WHAT THIS TASK INVOLVES:
All of the data is to be printed again exactly as it appears.

[Collected data]
══════════

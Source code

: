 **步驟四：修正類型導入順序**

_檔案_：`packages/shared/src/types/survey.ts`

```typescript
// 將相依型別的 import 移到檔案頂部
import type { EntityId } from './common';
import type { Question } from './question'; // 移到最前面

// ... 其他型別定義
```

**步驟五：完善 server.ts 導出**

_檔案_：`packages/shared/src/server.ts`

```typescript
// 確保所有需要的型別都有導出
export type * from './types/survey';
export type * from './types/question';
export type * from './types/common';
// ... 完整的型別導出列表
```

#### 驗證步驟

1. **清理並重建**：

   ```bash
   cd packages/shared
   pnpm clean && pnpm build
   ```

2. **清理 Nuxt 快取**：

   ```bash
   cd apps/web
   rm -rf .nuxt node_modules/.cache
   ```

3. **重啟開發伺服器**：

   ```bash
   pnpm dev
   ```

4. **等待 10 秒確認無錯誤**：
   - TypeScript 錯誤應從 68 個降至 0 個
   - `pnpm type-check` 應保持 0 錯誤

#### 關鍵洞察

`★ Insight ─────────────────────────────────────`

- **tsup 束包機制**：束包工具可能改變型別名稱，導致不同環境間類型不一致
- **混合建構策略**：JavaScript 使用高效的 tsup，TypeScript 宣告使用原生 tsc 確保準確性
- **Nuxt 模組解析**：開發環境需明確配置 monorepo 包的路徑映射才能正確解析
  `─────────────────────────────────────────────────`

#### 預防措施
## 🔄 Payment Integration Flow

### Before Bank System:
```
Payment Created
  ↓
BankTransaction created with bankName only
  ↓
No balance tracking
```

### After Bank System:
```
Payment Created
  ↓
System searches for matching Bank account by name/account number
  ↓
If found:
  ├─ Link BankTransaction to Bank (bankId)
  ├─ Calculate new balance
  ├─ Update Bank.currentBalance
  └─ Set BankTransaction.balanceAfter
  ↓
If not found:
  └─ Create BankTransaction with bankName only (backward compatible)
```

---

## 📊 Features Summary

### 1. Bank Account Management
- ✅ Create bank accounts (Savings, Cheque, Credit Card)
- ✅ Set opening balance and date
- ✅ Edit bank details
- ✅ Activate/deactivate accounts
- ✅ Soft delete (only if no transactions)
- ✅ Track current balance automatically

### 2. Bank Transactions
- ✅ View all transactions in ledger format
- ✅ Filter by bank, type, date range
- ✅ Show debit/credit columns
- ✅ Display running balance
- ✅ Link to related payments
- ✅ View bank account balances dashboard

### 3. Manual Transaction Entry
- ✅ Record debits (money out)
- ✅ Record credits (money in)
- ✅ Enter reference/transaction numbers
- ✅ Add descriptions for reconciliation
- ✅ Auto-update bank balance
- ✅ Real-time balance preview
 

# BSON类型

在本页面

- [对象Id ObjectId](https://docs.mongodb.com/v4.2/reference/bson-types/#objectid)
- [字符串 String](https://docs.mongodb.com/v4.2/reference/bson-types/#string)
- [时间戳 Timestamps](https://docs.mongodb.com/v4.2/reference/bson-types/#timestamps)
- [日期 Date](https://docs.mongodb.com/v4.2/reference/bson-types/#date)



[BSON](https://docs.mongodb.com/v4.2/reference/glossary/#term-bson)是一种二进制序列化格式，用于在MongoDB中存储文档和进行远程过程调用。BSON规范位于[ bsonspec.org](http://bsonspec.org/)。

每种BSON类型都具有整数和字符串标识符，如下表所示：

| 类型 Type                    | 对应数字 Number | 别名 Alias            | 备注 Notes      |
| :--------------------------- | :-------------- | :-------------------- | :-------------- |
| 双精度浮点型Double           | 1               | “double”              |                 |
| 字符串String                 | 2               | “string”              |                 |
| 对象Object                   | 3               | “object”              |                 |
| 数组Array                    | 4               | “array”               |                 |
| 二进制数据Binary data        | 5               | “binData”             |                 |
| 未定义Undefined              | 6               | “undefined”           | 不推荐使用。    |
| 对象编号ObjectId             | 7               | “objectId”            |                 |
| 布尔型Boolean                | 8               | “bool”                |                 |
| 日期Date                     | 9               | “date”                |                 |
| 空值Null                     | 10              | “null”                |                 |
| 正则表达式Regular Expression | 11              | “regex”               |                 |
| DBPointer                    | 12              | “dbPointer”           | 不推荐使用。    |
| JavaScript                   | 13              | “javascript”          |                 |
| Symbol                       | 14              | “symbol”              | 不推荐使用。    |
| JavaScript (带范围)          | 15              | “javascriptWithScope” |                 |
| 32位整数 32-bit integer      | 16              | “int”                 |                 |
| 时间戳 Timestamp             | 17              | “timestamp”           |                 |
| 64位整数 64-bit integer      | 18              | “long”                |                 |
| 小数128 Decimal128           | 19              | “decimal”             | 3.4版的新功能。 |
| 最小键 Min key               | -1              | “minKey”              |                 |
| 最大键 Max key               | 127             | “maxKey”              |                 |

══════════

RESULT OF THE EXERCISE:
Source code

: **步驟四：修正類型導入順序**

_檔案_：`packages/shared/src/types/survey.ts`

```typescript
// 將相依型別的 import 移到檔案頂部
import type { EntityId } from './common';
import type { Question } from './question'; // 移到最前面

// ... 其他型別定義
```

**步驟五：完善 server.ts 導出**

_檔案_：`packages/shared/src/server.ts`

```typescript
// 確保所有需要的型別都有導出
export type * from './types/survey';
export type * from './types/question';
export type * from './types/common';
// ... 完整的型別導出列表
```

#### 驗證步驟

1. **清理並重建**：

   ```bash
   cd packages/shared
   pnpm clean && pnpm build
   ```

2. **清理 Nuxt 快取**：

   ```bash
   cd apps/web
   rm -rf .nuxt node_modules/.cache
   ```

3. **重啟開發伺服器**：

   ```bash
   pnpm dev
   ```

4. **等待 10 秒確認無錯誤**：
   - TypeScript 錯誤應從 68 個降至 0 個
   - `pnpm type-check` 應保持 0 錯誤

#### 關鍵洞察

`★ Insight ─────────────────────────────────────`

- **tsup 束包機制**：束包工具可能改變型別名稱，導致不同環境間類型不一致
- **混合建構策略**：JavaScript 使用高效的 tsup，TypeScript 宣告使用原生 tsc 確保準確性
- **Nuxt 模組解析**：開發環境需明確配置 monorepo 包的路徑映射才能正確解析
  `─────────────────────────────────────────────────`

#### 預防措施
## 🔄 Payment Integration Flow

### Before Bank System:
```
Payment Created
  ↓
BankTransaction created with bankName only
  ↓
No balance tracking
```

### After Bank System:
```
Payment Created
  ↓
System searches for matching Bank account by name/account number
  ↓
If found:
  ├─ Link BankTransaction to Bank (bankId)
  ├─ Calculate new balance
  ├─ Update Bank.currentBalance
  └─ Set BankTransaction.balanceAfter
  ↓
If not found:
  └─ Create BankTransaction with bankName only (backward compatible)
```

---

## 📊 Features Summary

### 1. Bank Account Management
- ✅ Create bank accounts (Savings, Cheque, Credit Card)
- ✅ Set opening balance and date
- ✅ Edit bank details
- ✅ Activate/deactivate accounts
- ✅ Soft delete (only if no transactions)
- ✅ Track current balance automatically

### 2. Bank Transactions
- ✅ View all transactions in ledger format
- ✅ Filter by bank, type, date range
- ✅ Show debit/credit columns
- ✅ Display running balance
- ✅ Link to related payments
- ✅ View bank account balances dashboard

### 3. Manual Transaction Entry
- ✅ Record debits (money out)
- ✅ Record credits (money in)
- ✅ Enter reference/transaction numbers
- ✅ Add descriptions for reconciliation
- ✅ Auto-update bank balance
- ✅ Real-time balance preview
 

# BSON类型

在本页面

- [对象Id ObjectId](https://docs.mongodb.com/v4.2/reference/bson-types/#objectid)
- [字符串 String](https://docs.mongodb.com/v4.2/reference/bson-types/#string)
- [时间戳 Timestamps](https://docs.mongodb.com/v4.2/reference/bson-types/#timestamps)
- [日期 Date](https://docs.mongodb.com/v4.2/reference/bson-types/#date)



[BSON](https://docs.mongodb.com/v4.2/reference/glossary/#term-bson)是一种二进制序列化格式，用于在MongoDB中存储文档和进行远程过程调用。BSON规范位于[ bsonspec.org](http://bsonspec.org/)。

每种BSON类型都具有整数和字符串标识符，如下表所示：

| 类型 Type                    | 对应数字 Number | 别名 Alias            | 备注 Notes      |
| :--------------------------- | :-------------- | :-------------------- | :-------------- |
| 双精度浮点型Double           | 1               | “double”              |                 |
| 字符串String                 | 2               | “string”              |                 |
| 对象Object                   | 3               | “object”              |                 |
| 数组Array                    | 4               | “array”               |                 |
| 二进制数据Binary data        | 5               | “binData”             |                 |
| 未定义Undefined              | 6               | “undefined”           | 不推荐使用。    |
| 对象编号ObjectId             | 7               | “objectId”            |                 |
| 布尔型Boolean                | 8               | “bool”                |                 |
| 日期Date                     | 9               | “date”                |                 |
| 空值Null                     | 10              | “null”                |                 |
| 正则表达式Regular Expression | 11              | “regex”               |                 |
| DBPointer                    | 12              | “dbPointer”           | 不推荐使用。    |
| JavaScript                   | 13              | “javascript”          |                 |
| Symbol                       | 14              | “symbol”              | 不推荐使用。    |
| JavaScript (带范围)          | 15              | “javascriptWithScope” |                 |
| 32位整数 32-bit integer      | 16              | “int”                 |                 |
| 时间戳 Timestamp             | 17              | “timestamp”           |                 |
| 64位整数 64-bit integer      | 18              | “long”                |                 |
| 小数128 Decimal128           | 19              | “decimal”             | 3.4版的新功能。 |
| 最小键 Min key               | -1              | “minKey”              |                 |
| 最大键 Max key               | 127             | “maxKey”              |                 |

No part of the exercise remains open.